Every American should know the words to The Star-Spangled Banner, our national anthem:
Oh, say, can you see
By the Dawn’s early light
What so proudly we hailed
At the twilight’s last gleaming?
But wait a minute! Because dawn isn’t a person, it can’t own the “early light.” For the same reason, twilight can’t own the “last gleaming.”
Did Francis Scott Key screw up our national anthem?
Of course not. You might have been told you can’t use an apostrophe + s construction unless the owner is human. You can’t say “the dog’s collar” or “the tree’s leaves” or “the song’s lyrics.”
But that’s a bogus rule made up by people who should know better.

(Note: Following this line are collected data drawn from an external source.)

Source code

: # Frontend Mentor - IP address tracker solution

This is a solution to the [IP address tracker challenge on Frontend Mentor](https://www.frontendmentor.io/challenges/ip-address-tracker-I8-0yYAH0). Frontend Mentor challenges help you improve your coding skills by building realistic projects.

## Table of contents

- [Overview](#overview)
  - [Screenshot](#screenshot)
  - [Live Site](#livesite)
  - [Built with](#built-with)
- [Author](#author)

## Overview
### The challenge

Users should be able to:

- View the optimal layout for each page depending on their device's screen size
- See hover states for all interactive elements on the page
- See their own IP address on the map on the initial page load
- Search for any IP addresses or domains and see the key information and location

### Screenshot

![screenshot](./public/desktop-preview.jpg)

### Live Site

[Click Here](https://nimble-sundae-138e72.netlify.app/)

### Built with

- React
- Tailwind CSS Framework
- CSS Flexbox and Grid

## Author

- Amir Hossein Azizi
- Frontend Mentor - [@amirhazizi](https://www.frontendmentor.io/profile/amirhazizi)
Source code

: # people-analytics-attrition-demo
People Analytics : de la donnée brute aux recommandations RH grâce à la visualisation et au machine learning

How did this mistake get started? Here’s what probably happened. Grammarians often talk about possessives (“Joe’s shoes”). It wasn’t long before some self-appointed grammarians decided that only people can have possessions.
Teachers and editors latched on to that made-up rule, and that opened the door to all kinds of clumsiness: “the collar of the dog” instead of “the dog’s collar” – and so on.
When you stop to think about it, many possessive constructions don’t involve ownership at all. A teacher’s desk is one example. Every classroom I used in my 40-year teaching career had a desk for the teacher (me). I didn’t own it, of course. I couldn’t take it home. But it was still the teacher’s desk.
I want to make two points today.
1. We need to stop talking about “possessives.” When I was teaching, the term I used was “of expressions.”
2. Some apostrophes are disappearing. The Associated Press has dropped the apostrophe from Veterans Day (which used to be Veterans’ Day – the day of the veterans). I often see signs like “Doctors Lounge” and “Judges Entrance.”